Input for this task Start Marker
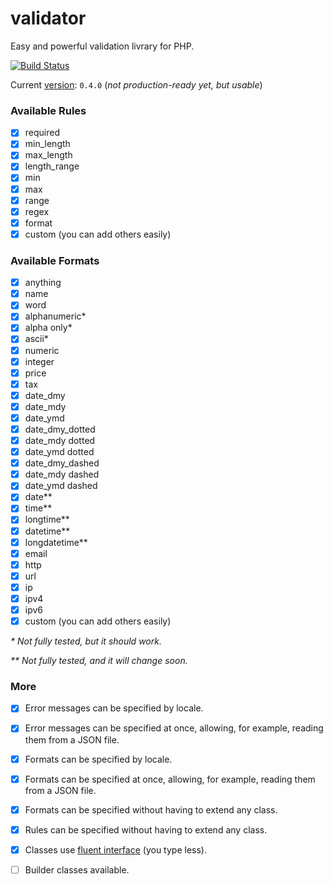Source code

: # validator

Easy and powerful validation livrary for PHP.

[![Build Status](https://travis-ci.org/thiagodp/validator.svg?branch=master)](https://travis-ci.org/thiagodp/validator)

Current [version](http://semver.org/): `0.4.0` (_not production-ready yet, but usable_)

### Available Rules

- [x] required
- [x] min_length
- [x] max_length
- [x] length_range
- [x] min
- [x] max
- [x] range
- [x] regex
- [x] format
- [x] custom (you can add others easily)

### Available Formats

- [x] anything
- [x] name
- [x] word
- [x] alphanumeric*
- [x] alpha only*
- [x] ascii*
- [x] numeric
- [x] integer
- [x] price
- [x] tax
- [x] date_dmy
- [x] date_mdy
- [x] date_ymd
- [x] date_dmy_dotted
- [x] date_mdy dotted
- [x] date_ymd dotted
- [x] date_dmy_dashed
- [x] date_mdy dashed
- [x] date_ymd dashed
- [x] date**
- [x] time**
- [x] longtime**
- [x] datetime**
- [x] longdatetime**
- [x] email
- [x] http
- [x] url
- [x] ip
- [x] ipv4
- [x] ipv6
- [x] custom (you can add others easily)

_\* Not fully tested, but it should work._

_** Not fully tested, and it will change soon._

### More

- [x] Error messages can be specified by locale.
- [x] Error messages can be specified at once, allowing, for example, reading them from a JSON file.
- [x] Formats can be specified by locale.
- [x] Formats can be specified at once, allowing, for example, reading them from a JSON file.
- [x] Formats can be specified without having to extend any class.
- [x] Rules can be specified without having to extend any class.
- [x] Classes use [fluent interface](https://en.wikipedia.org/wiki/Fluent_interface) (you type less).
- [ ] Builder classes available.
 
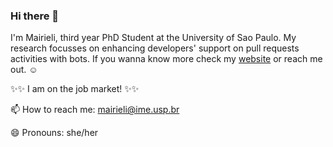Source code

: ### Hi there 👋

I'm Mairieli, third year PhD Student at the University of Sao Paulo. My research focusses on enhancing developers' support on pull requests activities with
bots. If you wanna know more check my [website](http://mairieli.github.io/) or reach me out. :relaxed:

:sparkles::sparkles: I am on the job market! :sparkles::sparkles:

📫 How to reach me: mairieli@ime.usp.br

😄 Pronouns: she/her
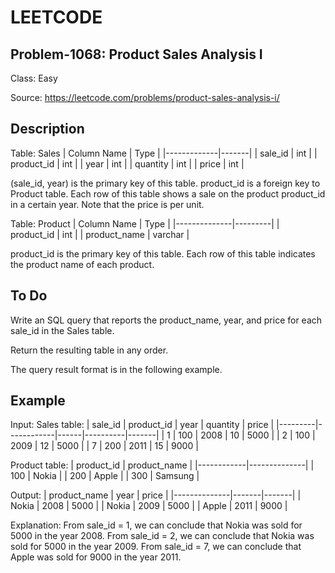 # LEETCODE
## Problem-1068: Product Sales Analysis I

Class: Easy

Source: https://leetcode.com/problems/product-sales-analysis-i/

## Description
Table: Sales
| Column Name | Type  |
|-------------|-------|
| sale_id     | int   |
| product_id  | int   |
| year        | int   |
| quantity    | int   |
| price       | int   |

(sale_id, year) is the primary key of this table.
product_id is a foreign key to Product table.
Each row of this table shows a sale on the product product_id in a certain year.
Note that the price is per unit.

 

Table: Product
| Column Name  | Type    |
|--------------|---------|
| product_id   | int     |
| product_name | varchar |

product_id is the primary key of this table.
Each row of this table indicates the product name of each product.
 
## To Do
Write an SQL query that reports the product_name, year, and price for each sale_id in the Sales table.

Return the resulting table in any order.

The query result format is in the following example.

## Example
Input: 
Sales table:
| sale_id | product_id | year | quantity | price |
|---------|------------|------|----------|-------| 
| 1       | 100        | 2008 | 10       | 5000  |
| 2       | 100        | 2009 | 12       | 5000  |
| 7       | 200        | 2011 | 15       | 9000  |

Product table:
| product_id | product_name |
|------------|--------------|
| 100        | Nokia        |
| 200        | Apple        |
| 300        | Samsung      |

Output: 
| product_name | year  | price |
|--------------|-------|-------|
| Nokia        | 2008  | 5000  |
| Nokia        | 2009  | 5000  |
| Apple        | 2011  | 9000  |

Explanation: 
From sale_id = 1, we can conclude that Nokia was sold for 5000 in the year 2008.
From sale_id = 2, we can conclude that Nokia was sold for 5000 in the year 2009.
From sale_id = 7, we can conclude that Apple was sold for 9000 in the year 2011.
Input for this task End Marker
## Exercise objective
Lines in the records that hold the word "conclude" are to be counted; give only the total.

## Result of this exercise
3